__Brief__. Each line below that includes "while" counts once; report the total and nothing more.

[Stored items from a collection]
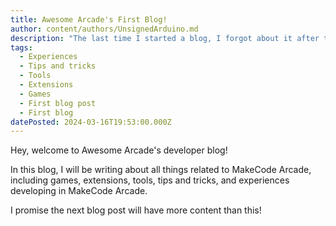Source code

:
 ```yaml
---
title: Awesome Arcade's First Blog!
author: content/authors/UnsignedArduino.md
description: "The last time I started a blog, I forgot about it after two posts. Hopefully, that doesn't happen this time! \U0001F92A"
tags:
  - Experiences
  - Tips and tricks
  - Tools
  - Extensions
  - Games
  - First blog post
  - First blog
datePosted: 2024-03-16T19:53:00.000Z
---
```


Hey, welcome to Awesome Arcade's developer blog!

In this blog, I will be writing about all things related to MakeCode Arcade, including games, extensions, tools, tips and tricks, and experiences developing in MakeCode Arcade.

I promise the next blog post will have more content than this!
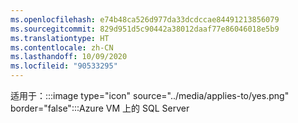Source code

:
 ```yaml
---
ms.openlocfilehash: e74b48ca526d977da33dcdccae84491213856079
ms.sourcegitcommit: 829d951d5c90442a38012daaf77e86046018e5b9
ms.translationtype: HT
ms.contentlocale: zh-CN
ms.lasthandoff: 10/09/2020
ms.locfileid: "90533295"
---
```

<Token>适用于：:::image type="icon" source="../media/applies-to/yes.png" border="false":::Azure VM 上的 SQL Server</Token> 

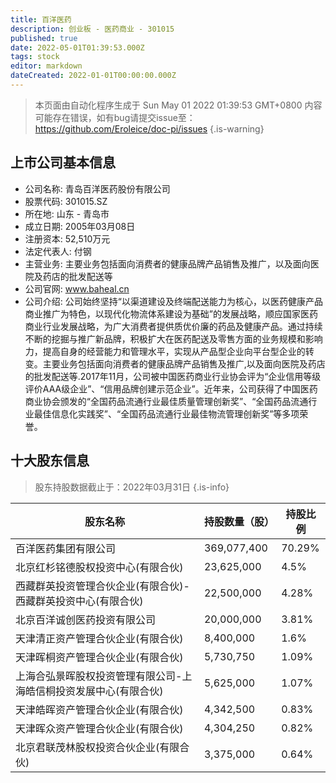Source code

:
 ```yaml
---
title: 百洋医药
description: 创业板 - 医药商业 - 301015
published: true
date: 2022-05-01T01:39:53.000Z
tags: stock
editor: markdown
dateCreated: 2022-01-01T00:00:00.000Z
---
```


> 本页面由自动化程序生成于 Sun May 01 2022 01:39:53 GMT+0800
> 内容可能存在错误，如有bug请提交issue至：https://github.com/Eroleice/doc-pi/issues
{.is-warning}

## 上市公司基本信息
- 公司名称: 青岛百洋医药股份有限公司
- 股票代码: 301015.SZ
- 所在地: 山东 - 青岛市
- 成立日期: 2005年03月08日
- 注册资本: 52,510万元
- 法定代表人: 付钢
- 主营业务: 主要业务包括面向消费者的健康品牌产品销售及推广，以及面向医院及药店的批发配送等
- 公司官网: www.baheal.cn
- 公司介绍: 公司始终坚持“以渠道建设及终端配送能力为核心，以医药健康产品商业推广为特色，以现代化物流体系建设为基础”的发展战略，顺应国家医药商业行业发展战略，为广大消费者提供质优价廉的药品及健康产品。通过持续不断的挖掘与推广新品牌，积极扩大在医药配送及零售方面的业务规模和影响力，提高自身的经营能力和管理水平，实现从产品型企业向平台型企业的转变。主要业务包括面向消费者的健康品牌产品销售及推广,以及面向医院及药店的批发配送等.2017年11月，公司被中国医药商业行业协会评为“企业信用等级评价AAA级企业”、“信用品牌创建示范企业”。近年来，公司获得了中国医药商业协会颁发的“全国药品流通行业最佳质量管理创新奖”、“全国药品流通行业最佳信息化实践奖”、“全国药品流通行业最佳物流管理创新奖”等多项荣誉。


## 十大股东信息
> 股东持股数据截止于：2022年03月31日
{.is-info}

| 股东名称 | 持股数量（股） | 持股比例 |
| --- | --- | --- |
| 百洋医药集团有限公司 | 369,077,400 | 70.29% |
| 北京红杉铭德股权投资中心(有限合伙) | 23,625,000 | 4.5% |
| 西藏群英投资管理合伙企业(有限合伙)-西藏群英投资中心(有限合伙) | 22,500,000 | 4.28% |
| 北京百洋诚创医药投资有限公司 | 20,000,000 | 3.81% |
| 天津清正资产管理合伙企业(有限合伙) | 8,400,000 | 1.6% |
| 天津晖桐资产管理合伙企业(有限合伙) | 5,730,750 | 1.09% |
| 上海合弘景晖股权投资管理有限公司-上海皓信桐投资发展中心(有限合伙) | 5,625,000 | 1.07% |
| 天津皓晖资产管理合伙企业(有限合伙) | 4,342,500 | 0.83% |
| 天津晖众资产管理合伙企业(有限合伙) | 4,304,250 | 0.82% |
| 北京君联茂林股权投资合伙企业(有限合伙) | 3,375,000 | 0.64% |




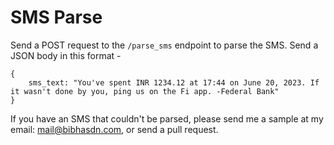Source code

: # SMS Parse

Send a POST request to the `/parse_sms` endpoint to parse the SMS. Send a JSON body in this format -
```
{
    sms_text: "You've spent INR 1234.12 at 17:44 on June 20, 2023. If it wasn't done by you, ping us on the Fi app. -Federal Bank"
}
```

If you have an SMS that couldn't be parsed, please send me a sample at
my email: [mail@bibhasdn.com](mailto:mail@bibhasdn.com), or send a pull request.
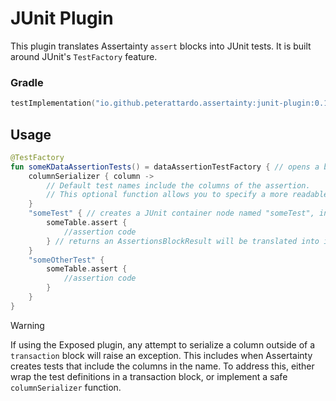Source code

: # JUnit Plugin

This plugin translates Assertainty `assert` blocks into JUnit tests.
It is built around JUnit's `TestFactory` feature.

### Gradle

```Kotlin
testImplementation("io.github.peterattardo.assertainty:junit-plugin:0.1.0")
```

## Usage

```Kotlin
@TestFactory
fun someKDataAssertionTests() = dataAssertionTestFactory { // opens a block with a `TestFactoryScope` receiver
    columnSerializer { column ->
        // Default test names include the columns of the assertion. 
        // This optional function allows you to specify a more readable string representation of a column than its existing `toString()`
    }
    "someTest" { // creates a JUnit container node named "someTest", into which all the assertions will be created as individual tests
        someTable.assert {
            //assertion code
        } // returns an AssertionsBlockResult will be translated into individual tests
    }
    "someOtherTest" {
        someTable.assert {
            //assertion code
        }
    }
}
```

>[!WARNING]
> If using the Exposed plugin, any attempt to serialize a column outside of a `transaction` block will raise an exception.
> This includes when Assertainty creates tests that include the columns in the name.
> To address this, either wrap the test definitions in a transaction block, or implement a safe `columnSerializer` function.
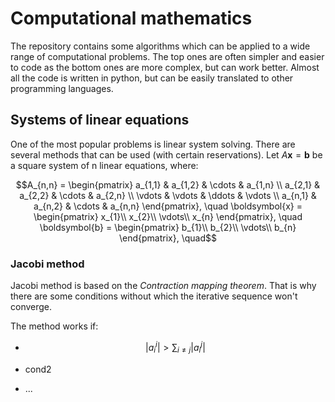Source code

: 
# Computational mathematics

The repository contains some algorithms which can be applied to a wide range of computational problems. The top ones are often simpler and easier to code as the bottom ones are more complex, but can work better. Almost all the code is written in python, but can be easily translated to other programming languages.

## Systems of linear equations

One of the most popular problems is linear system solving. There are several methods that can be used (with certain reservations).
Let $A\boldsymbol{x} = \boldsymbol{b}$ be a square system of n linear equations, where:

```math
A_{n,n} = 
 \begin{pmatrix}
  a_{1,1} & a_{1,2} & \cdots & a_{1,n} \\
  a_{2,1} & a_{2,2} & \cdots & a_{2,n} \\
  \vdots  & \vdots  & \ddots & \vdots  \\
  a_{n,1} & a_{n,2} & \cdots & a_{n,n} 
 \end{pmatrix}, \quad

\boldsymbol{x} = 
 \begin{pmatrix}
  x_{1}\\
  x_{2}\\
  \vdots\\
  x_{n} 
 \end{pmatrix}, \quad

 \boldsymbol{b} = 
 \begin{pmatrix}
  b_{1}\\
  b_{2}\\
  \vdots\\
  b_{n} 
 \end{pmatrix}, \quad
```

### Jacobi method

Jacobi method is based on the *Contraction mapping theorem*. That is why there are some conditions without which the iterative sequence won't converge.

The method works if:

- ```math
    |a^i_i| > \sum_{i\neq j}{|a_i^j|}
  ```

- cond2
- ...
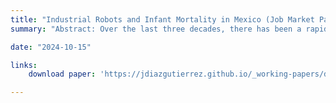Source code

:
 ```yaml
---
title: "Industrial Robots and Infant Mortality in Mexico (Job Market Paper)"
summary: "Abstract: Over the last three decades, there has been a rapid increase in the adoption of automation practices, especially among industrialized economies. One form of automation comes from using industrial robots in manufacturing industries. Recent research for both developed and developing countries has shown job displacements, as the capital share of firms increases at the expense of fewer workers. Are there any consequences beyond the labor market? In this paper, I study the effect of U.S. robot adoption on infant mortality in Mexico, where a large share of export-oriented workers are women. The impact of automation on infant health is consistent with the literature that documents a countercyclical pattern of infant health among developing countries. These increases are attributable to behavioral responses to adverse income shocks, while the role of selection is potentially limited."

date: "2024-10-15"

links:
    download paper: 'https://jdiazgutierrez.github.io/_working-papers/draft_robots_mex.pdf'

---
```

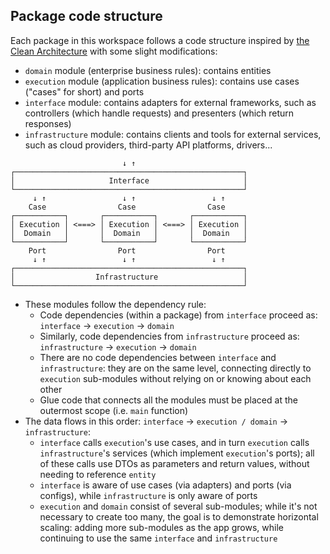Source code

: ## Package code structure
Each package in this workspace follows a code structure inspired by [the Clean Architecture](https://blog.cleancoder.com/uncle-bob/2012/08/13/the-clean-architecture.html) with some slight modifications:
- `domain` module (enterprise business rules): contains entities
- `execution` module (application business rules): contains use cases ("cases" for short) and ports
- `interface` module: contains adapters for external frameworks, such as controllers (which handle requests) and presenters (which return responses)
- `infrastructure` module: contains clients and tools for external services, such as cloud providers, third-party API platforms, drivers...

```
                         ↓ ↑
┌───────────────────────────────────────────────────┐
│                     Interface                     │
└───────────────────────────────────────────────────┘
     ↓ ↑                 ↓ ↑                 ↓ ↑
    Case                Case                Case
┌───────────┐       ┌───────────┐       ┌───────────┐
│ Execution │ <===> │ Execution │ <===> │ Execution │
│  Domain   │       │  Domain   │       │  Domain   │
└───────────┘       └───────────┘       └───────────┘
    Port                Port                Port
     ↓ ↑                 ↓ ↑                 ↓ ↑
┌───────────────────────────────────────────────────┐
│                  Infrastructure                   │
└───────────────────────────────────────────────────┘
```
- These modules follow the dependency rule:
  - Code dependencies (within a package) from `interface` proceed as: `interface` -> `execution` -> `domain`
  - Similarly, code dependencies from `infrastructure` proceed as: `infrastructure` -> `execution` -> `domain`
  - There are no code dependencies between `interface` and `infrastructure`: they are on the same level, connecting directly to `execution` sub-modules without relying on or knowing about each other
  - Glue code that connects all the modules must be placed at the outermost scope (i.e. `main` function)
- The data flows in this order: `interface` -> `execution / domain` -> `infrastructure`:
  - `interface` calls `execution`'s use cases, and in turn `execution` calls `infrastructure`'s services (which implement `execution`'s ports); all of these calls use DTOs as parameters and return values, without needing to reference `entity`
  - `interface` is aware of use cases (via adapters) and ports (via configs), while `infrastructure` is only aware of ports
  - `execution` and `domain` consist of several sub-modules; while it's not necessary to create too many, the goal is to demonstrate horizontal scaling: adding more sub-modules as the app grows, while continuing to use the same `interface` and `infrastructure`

__Response box__. 3